O Medo do Metanol Altera o Cenário da Vida Noturna em SP
Os recentes e preocupantes casos de intoxicação por metanol têm gerado um impacto significativo na rotina e nas vendas dos bares de São Paulo. A cautela dos frequentadores, somada às medidas de precaução adotadas pelos estabelecimentos, resultou em um visível declínio no número de clientes e numa mudança drástica nas preferências de consumo. Uma inspeção realizada em regiões movimentadas como Berrini, Itaim Bibi e Pinheiros revelou um cenário de mesas vazias nesta quinta-feira (2).
Detecção e Riscos da Intoxicação por Metanol
A crise de confiança se acentuou com as notícias do Ministério da Saúde, que registrou 59 notificações de intoxicação relacionadas ao metanol. Destas, 11 já tiveram a presença da substância confirmada por testes laboratoriais. O metanol é um álcool industrial extremamente tóxico, cuja ingestão é perigosa, podendo levar a complicações graves como cegueira, insuficiência de órgãos, coma e até a morte. A preocupação se concentra em bebidas alcoólicas que podem ter sido adulteradas com essa substância.
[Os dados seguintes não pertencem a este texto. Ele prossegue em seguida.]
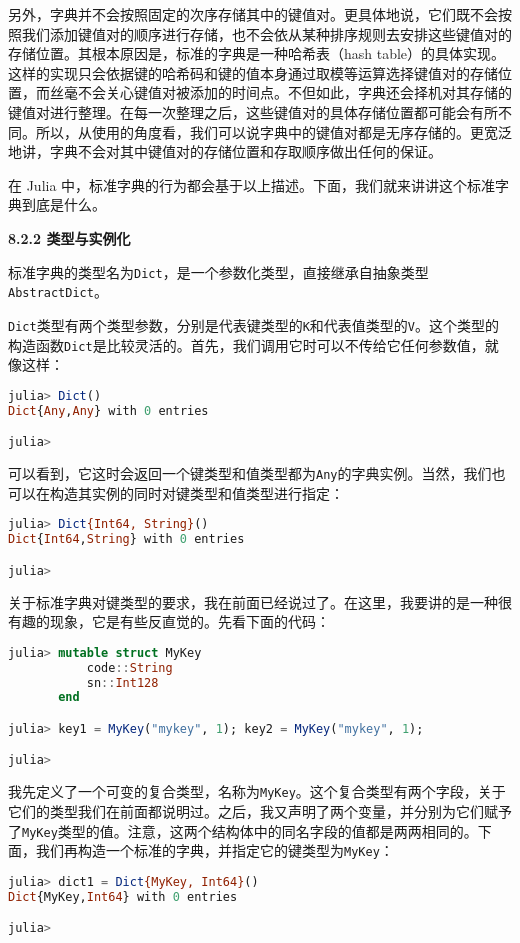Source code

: 另外，字典并不会按照固定的次序存储其中的键值对。更具体地说，它们既不会按照我们添加键值对的顺序进行存储，也不会依从某种排序规则去安排这些键值对的存储位置。其根本原因是，标准的字典是一种哈希表（hash table）的具体实现。这样的实现只会依据键的哈希码和键的值本身通过取模等运算选择键值对的存储位置，而丝毫不会关心键值对被添加的时间点。不但如此，字典还会择机对其存储的键值对进行整理。在每一次整理之后，这些键值对的具体存储位置都可能会有所不同。所以，从使用的角度看，我们可以说字典中的键值对都是无序存储的。更宽泛地讲，字典不会对其中键值对的存储位置和存取顺序做出任何的保证。

在 Julia 中，标准字典的行为都会基于以上描述。下面，我们就来讲讲这个标准字典到底是什么。

\textbf{8.2.2 类型与实例化}

标准字典的类型名为\verb`Dict`，是一个参数化类型，直接继承自抽象类型\verb`AbstractDict`。

\verb`Dict`类型有两个类型参数，分别是代表键类型的\verb`K`和代表值类型的\verb`V`。这个类型的构造函数\verb`Dict`是比较灵活的。首先，我们调用它时可以不传给它任何参数值，就像这样：
\begin{lstlisting}[language=julia]
julia> Dict()
Dict{Any,Any} with 0 entries

julia> 
\end{lstlisting}

可以看到，它这时会返回一个键类型和值类型都为\verb`Any`的字典实例。当然，我们也可以在构造其实例的同时对键类型和值类型进行指定：
\begin{lstlisting}[language=julia]
julia> Dict{Int64, String}()
Dict{Int64,String} with 0 entries

julia> 
\end{lstlisting}

关于标准字典对键类型的要求，我在前面已经说过了。在这里，我要讲的是一种很有趣的现象，它是有些反直觉的。先看下面的代码：
\begin{lstlisting}[language=julia]
julia> mutable struct MyKey
           code::String
           sn::Int128
       end

julia> key1 = MyKey("mykey", 1); key2 = MyKey("mykey", 1);

julia> 
\end{lstlisting}

我先定义了一个可变的复合类型，名称为\verb`MyKey`。这个复合类型有两个字段，关于它们的类型我们在前面都说明过。之后，我又声明了两个变量，并分别为它们赋予了\verb`MyKey`类型的值。注意，这两个结构体中的同名字段的值都是两两相同的。下面，我们再构造一个标准的字典，并指定它的键类型为\verb`MyKey`：
\begin{lstlisting}[language=julia]
julia> dict1 = Dict{MyKey, Int64}()
Dict{MyKey,Int64} with 0 entries

julia> 
\end{lstlisting}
A Reação dos Bares e a Preferência do Consumidor
A reação dos estabelecimentos e dos consumidores foi imediata e diversificada. Enquanto alguns bares registraram uma queda abrupta na clientela, outros tomaram a decisão de suspender temporariamente a venda de destilados, focando em bebidas consideradas mais seguras. A insegurança fez com que o consumo de cervejas e chopes disparasse, em detrimento de coquetéis e bebidas “quentes”.
Casos Notáveis de Mudança de Hábito e Vendas
No Amarelinho das Batidas, a redução do movimento foi tão intensa que, segundo o garçom Fábio, o fluxo de pessoas está menor do que durante o auge da pandemia, com a queda na saída de drinques e o cancelamento de eventos. Proprietários, como Fernando Souza Lemos, do Carambolas, intensificaram a checagem da procedência, passando a guardar notas fiscais e a segurar o estoque de destilados, pois os clientes passaram a questionar mais a origem das bebidas.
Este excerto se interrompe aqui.